ASSESSING THE ROLE OF SILICA GEL AS A FAULT WEAKENING MECHANISM IN THE TUSCARORA SANDSTONE

Previous work demonstrated that microcrystalline quartz bands and cement in cataclasites related to faults in quartz-rich rocks may have derived from a silica gel parent fluid. Occurrences of microcrystalline quartz on fault surfaces of all scales in the Tuscarora Sandstone and other lithologies in the central Appalachian foreland raises the possibility that a silica gel may have been present during faulting and significantly reduced the frictional strength. Fractured grains, trapped silica nanospheres, flow features, amorphous silica, uniform grain size distribution and recrystallized grains of low dislocation density within microcrystalline quartz on the fault surface are interpreted as evidence of a silica gel that resulted from comminution and hydration of wallrock asperities along the fault surface. Microcrystalline quartz filling coeval Mode I fractures adjacent to faults suggests that the gel was mobile.

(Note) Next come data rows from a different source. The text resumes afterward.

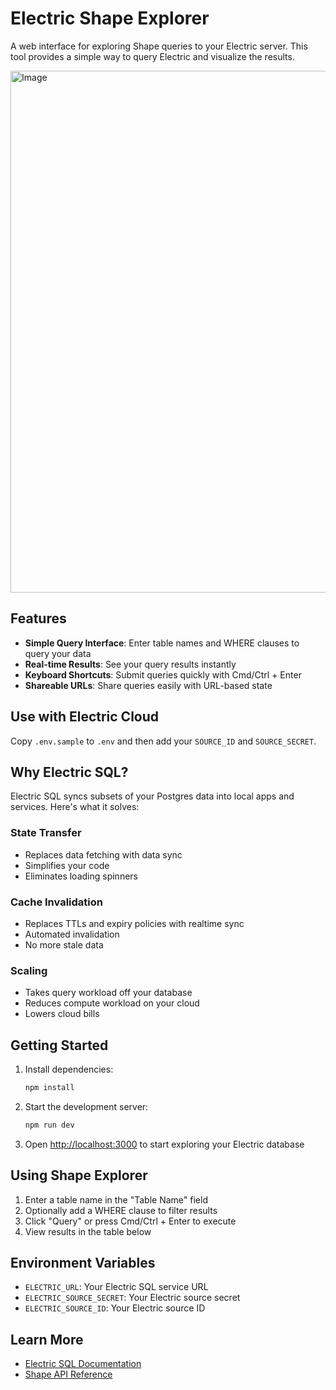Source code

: # Electric Shape Explorer

A web interface for exploring Shape queries to your Electric server. This tool provides a simple way to query Electric and visualize the results.

<img width="835" alt="Image" src="https://github.com/user-attachments/assets/dd59fb1b-a212-46c1-a1d1-e2ae3dcc3cc1" />

## Features

- **Simple Query Interface**: Enter table names and WHERE clauses to query your data
- **Real-time Results**: See your query results instantly
- **Keyboard Shortcuts**: Submit queries quickly with Cmd/Ctrl + Enter
- **Shareable URLs**: Share queries easily with URL-based state

## Use with Electric Cloud

Copy `.env.sample` to `.env` and then add your `SOURCE_ID` and `SOURCE_SECRET`.

## Why Electric SQL?

Electric SQL syncs subsets of your Postgres data into local apps and services. Here's what it solves:

### State Transfer
- Replaces data fetching with data sync
- Simplifies your code
- Eliminates loading spinners

### Cache Invalidation
- Replaces TTLs and expiry policies with realtime sync
- Automated invalidation
- No more stale data

### Scaling
- Takes query workload off your database
- Reduces compute workload on your cloud
- Lowers cloud bills

## Getting Started

1. Install dependencies:
   ```bash
   npm install
   ```

2. Start the development server:
   ```bash
   npm run dev
   ```

3. Open [http://localhost:3000](http://localhost:3000) to start exploring your Electric database

## Using Shape Explorer

1. Enter a table name in the "Table Name" field
2. Optionally add a WHERE clause to filter results
3. Click "Query" or press Cmd/Ctrl + Enter to execute
4. View results in the table below

## Environment Variables

- `ELECTRIC_URL`: Your Electric SQL service URL
- `ELECTRIC_SOURCE_SECRET`: Your Electric source secret
- `ELECTRIC_SOURCE_ID`: Your Electric source ID

## Learn More

- [Electric SQL Documentation](https://electric-sql.com/docs)
- [Shape API Reference](https://electric-sql.com/docs/api/shape)
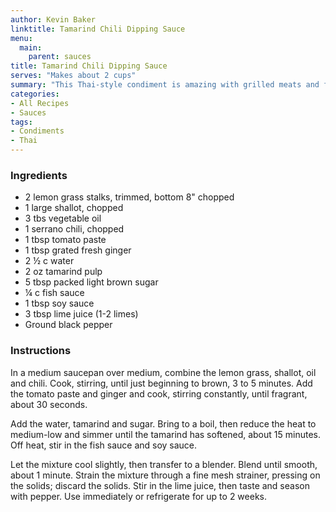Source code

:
 ```yaml
---
author: Kevin Baker
linktitle: Tamarind Chili Dipping Sauce
menu:
  main:
    parent: sauces
title: Tamarind Chili Dipping Sauce
serves: "Makes about 2 cups"
summary: "This Thai-style condiment is amazing with grilled meats and fried foods."
categories:
- All Recipes
- Sauces
tags:
- Condiments
- Thai
---
```

### Ingredients

<div class="ingredient-list">

* 2 lemon grass stalks, trimmed, bottom 8" chopped  
* 1 large shallot, chopped  
* 3 tbs vegetable oil  
* 1 serrano chili, chopped  
* 1 tbsp tomato paste  
* 1 tbsp grated fresh ginger  
* 2 ½ c water  
* 2 oz tamarind pulp  
* 5 tbsp packed light brown sugar  
* ¼ c fish sauce  
* 1 tbsp soy sauce   
* 3 tbsp lime juice (1-2 limes)  
* Ground black pepper   

</div>

### Instructions
In a medium saucepan over medium, combine the lemon grass, shallot, oil and chili. Cook, stirring, until just beginning to brown, 3 to 5 minutes. Add the tomato paste and ginger and cook, stirring constantly, until fragrant, about 30 seconds. 

Add the water, tamarind and sugar. Bring to a boil, then reduce the heat to medium-low and simmer until the tamarind has softened, about 15 minutes. Off heat, stir in the fish sauce and soy sauce. 

Let the mixture cool slightly, then transfer to a blender. Blend until smooth, about 1 minute. Strain the mixture through a fine mesh strainer, pressing on the solids; discard the solids. Stir in the lime juice, then taste and season with pepper. Use immediately or refrigerate for up to 2 weeks.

Crystallization in these fractures proceeded from opaline phases to coarse-grained quartz in crystal-lined open vugs as water was progressively concentrated in the final phases. Complex mutually crosscutting relations between microfractures and microcrystalline quartz along the faults, as well as presence of brecciated clasts within breccia, indicates that these processes were cyclic. Mutually overprinting textures between brittle and fault creep microstructures (stylolites) suggest alternating brittle and ductile episodes, possibly in response to varying stress levels. As silica-rich rocks are common, understanding the process of silica gel formation on fault surfaces may provide new insights into the mechanics of faulting in these rocks.